*ABOUT THIS TASK*
Look through the entries for the string "linewidth", and copy each line that holds it.

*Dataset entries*
* * *

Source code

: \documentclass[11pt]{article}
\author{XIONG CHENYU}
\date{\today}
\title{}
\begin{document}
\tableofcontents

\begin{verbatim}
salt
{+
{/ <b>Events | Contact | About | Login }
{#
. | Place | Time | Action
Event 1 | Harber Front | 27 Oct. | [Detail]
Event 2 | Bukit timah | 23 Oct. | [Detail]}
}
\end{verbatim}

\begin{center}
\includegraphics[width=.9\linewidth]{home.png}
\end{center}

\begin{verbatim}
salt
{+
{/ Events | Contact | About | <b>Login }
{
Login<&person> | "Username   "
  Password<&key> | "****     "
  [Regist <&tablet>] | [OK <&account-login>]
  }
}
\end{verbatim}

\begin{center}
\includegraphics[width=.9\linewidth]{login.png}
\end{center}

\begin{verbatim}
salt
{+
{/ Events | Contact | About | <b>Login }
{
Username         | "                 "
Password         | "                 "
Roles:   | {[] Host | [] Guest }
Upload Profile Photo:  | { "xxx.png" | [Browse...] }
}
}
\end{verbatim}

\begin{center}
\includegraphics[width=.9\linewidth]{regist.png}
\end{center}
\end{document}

* * *

*TASK RESPONSE*
\includegraphics[width=.9\linewidth]{home.png}
\includegraphics[width=.9\linewidth]{login.png}
\includegraphics[width=.9\linewidth]{regist.png}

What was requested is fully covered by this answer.